= Beginning of Section =
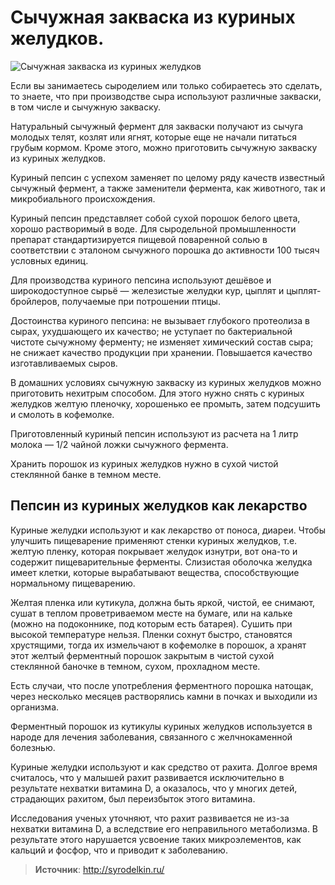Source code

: # Сычужная закваска из куриных желудков.

![Сычужная закваска из куриных желудков](/images/Kulinar/Chesse/sychuzhnaya-zakvaska-iz-kurinyx-zheludkov.jpg 'Сычужная закваска из куриных желудков')

Если вы занимаетесь сыроделием или только собираетесь это сделать, то знаете, что при производстве сыра используют различные закваски, в том числе и сычужную закваску.

Натуральный сычужный фермент для закваски получают из сычуга молодых телят, козлят или ягнят, которые еще не начали питаться грубым кормом. Кроме этого,  можно приготовить сычужную закваску из куриных желудков.

Куриный пепсин с успехом заменяет по целому ряду качеств известный сычужный фермент, а также заменители фермента, как животного, так и микробиального происхождения.

Куриный пепсин представляет собой сухой порошок белого цвета, хорошо растворимый в воде. Для сыродельной промышленности препарат стандартизируется пищевой поваренной солью в соответствии с эталоном сычужного порошка до активности 100 тысяч условных единиц.

Для производства куриного пепсина используют дешёвое и широкодоступное сырьё — железистые желудки кур, цыплят и цыплят-бройлеров, получаемые при потрошении птицы.

Достоинства куриного пепсина: не вызывает глубокого протеолиза в сырах, ухудшающего их качество; не уступает по бактериальной чистоте сычужному ферменту; не изменяет химический состав сыра; не снижает качество продукции при хранении. Повышается качество изготавливаемых сыров.

В домашних условиях сычужную закваску из куриных желудков можно приготовить нехитрым способом. Для этого нужно снять с куриных желудков желтую пленочку, хорошенько ее промыть, затем подсушить  и смолоть в кофемолке.

Приготовленный куриный пепсин используют из расчета на 1 литр молока  — 1/2 чайной ложки сычужного фермента.

Хранить порошок из куриных желудков нужно в сухой чистой стеклянной банке в темном месте.

## Пепсин из куриных желудков как лекарство

Куриные желудки используют и как лекарство от поноса, диареи. Чтобы улучшить пищеварение применяют стенки куриных желудков, т.е. желтую пленку, которая покрывает желудок изнутри, вот она-то и содержит пищеварительные ферменты. Слизистая оболочка желудка имеет клетки, которые вырабатывают вещества, способствующие нормальному пищеварению.

Желтая пленка или кутикула, должна быть яркой, чистой, ее снимают, сушат в теплом проветриваемом месте на бумаге, или на кальке (можно на подоконнике, под которым есть батарея). Сушить при высокой температуре нельзя. Пленки сохнут быстро, становятся хрустящими, тогда их измельчают в кофемолке в порошок, а хранят этот желтый ферментный порошок закрытым в чистой сухой стеклянной баночке в темном, сухом, прохладном месте.

Есть случаи, что после употребления ферментного порошка натощак, через несколько месяцев растворялись камни в почках и выходили из организма.

Ферментный порошок из кутикулы куриных желудков используется в народе для лечения заболевания, связанного с желчнокаменной болезнью.

Куриные желудки используют и как средство от рахита. Долгое время считалось, что у малышей рахит развивается исключительно в результате нехватки витамина D, а оказалось, что у многих детей, страдающих рахитом, был переизбыток этого витамина.

Исследования ученых уточняют, что рахит развивается не из-за нехватки витамина D, а вследствие его неправильного метаболизма. В результате этого нарушается усвоение таких микроэлементов, как кальций и фосфор, что и приводит к заболеванию.

> **Источник**: http://syrodelkin.ru/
= End of Section =
#### Requirement
Whatever else the listing above holds, retype exactly only the lines from the one containing "## Пепсин из куриных желудков как лекарство" to the one containing "Ферментный порошок из", both ends kept.

#### Reply to the task
## Пепсин из куриных желудков как лекарство

Куриные желудки используют и как лекарство от поноса, диареи. Чтобы улучшить пищеварение применяют стенки куриных желудков, т.е. желтую пленку, которая покрывает желудок изнутри, вот она-то и содержит пищеварительные ферменты. Слизистая оболочка желудка имеет клетки, которые вырабатывают вещества, способствующие нормальному пищеварению.

Желтая пленка или кутикула, должна быть яркой, чистой, ее снимают, сушат в теплом проветриваемом месте на бумаге, или на кальке (можно на подоконнике, под которым есть батарея). Сушить при высокой температуре нельзя. Пленки сохнут быстро, становятся хрустящими, тогда их измельчают в кофемолке в порошок, а хранят этот желтый ферментный порошок закрытым в чистой сухой стеклянной баночке в темном, сухом, прохладном месте.

Есть случаи, что после употребления ферментного порошка натощак, через несколько месяцев растворялись камни в почках и выходили из организма.

Ферментный порошок из кутикулы куриных желудков используется в народе для лечения заболевания, связанного с желчнокаменной болезнью.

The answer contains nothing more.